# PROBLEM REQUIREMENTS
Lines from the beginning of the entries up to and including the one with "Please also confirm" must be duplicated word for word; leave out all others.

# GIVEN INFORMATION
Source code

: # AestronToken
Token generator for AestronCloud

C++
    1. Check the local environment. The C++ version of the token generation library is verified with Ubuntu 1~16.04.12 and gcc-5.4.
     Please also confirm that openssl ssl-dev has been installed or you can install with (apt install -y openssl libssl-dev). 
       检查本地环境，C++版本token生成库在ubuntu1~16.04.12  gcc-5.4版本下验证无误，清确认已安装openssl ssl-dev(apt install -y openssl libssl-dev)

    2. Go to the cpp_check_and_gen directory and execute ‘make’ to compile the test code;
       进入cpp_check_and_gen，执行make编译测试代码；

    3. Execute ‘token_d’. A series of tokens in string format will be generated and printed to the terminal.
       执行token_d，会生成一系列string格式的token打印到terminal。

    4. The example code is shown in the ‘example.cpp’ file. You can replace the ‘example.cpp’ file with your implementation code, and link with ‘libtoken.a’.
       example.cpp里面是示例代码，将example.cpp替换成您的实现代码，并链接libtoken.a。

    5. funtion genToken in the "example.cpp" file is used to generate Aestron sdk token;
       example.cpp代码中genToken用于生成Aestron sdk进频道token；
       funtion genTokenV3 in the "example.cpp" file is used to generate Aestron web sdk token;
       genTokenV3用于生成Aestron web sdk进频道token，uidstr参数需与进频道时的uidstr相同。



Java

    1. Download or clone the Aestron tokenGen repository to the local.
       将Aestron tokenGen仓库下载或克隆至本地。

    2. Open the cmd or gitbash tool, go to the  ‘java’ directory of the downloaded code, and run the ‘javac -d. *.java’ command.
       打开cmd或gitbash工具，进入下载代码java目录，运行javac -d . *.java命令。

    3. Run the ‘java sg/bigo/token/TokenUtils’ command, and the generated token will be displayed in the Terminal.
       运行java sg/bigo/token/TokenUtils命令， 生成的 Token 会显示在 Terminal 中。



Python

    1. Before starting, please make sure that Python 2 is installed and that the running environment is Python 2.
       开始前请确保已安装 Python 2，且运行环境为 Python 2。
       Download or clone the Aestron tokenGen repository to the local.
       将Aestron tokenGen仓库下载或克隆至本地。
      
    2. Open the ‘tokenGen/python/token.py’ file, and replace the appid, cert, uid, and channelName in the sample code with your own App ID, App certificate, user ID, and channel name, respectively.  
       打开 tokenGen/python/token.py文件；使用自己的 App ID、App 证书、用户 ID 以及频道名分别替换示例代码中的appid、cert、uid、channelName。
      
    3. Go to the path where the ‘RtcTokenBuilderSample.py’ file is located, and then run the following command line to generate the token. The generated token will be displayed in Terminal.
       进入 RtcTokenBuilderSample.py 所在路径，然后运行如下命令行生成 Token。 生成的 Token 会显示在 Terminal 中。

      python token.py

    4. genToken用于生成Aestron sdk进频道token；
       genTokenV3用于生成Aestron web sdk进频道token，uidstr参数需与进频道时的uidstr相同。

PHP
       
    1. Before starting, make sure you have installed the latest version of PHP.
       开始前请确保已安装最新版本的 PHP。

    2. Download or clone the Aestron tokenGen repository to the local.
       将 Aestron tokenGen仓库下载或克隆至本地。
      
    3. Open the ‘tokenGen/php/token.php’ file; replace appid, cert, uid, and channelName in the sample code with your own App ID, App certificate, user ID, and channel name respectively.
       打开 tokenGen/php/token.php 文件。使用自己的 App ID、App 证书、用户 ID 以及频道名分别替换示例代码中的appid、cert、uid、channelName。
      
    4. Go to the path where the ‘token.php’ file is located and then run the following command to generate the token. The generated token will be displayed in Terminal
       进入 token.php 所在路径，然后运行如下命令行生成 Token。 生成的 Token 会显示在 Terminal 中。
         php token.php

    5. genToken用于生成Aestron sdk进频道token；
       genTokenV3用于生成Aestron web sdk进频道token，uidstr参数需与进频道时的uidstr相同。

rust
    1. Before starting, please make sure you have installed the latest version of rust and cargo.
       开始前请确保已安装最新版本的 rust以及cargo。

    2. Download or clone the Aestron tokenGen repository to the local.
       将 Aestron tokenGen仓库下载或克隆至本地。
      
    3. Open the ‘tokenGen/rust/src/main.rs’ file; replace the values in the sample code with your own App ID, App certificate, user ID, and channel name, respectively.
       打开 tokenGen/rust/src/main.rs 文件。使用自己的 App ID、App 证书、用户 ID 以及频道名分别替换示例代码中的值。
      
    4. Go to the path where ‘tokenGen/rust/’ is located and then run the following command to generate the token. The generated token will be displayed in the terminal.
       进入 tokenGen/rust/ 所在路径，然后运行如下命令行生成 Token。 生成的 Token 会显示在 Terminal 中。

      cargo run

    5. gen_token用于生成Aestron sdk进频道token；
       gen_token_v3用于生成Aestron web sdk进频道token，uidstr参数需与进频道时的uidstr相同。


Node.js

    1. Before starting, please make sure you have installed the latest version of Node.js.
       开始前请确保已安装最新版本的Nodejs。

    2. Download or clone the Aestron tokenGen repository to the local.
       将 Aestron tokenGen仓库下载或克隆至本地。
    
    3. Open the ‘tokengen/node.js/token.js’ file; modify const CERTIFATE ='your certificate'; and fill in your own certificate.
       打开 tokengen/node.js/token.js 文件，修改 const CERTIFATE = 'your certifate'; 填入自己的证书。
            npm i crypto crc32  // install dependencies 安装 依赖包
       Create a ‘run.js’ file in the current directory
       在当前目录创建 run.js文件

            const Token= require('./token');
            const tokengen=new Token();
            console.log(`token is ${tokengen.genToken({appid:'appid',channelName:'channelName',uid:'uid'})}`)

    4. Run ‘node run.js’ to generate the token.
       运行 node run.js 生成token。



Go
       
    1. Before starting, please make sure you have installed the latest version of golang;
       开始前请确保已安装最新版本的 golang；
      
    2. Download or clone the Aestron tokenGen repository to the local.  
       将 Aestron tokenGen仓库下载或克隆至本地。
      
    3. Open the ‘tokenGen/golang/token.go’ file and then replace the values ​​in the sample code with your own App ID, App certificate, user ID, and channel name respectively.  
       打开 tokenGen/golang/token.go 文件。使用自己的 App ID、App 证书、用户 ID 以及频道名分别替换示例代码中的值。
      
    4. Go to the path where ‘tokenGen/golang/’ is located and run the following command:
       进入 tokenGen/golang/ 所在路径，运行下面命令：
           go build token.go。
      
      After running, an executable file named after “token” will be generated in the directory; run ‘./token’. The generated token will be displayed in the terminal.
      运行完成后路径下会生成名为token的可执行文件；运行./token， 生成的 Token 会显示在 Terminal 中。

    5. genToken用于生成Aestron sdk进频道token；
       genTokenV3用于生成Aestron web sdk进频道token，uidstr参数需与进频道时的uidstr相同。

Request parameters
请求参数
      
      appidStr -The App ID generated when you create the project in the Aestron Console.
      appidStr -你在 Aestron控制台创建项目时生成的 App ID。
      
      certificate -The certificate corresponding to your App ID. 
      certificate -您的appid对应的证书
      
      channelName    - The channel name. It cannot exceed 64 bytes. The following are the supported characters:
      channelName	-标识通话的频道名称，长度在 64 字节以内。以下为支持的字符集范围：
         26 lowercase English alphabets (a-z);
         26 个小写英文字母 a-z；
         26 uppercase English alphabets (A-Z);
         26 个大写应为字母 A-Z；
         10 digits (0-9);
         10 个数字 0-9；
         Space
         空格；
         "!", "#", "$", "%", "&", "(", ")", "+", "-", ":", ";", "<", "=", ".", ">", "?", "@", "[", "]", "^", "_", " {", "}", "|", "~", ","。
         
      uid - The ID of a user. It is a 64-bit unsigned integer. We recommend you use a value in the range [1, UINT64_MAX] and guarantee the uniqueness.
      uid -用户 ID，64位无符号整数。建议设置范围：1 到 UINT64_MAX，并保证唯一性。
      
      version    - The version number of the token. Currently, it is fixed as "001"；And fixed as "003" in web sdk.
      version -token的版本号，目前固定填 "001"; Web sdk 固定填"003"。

# OUTPUT OF THE EXERCISE
Source code

: # AestronToken
Token generator for AestronCloud

C++
    1. Check the local environment. The C++ version of the token generation library is verified with Ubuntu 1~16.04.12 and gcc-5.4.
     Please also confirm that openssl ssl-dev has been installed or you can install with (apt install -y openssl libssl-dev). 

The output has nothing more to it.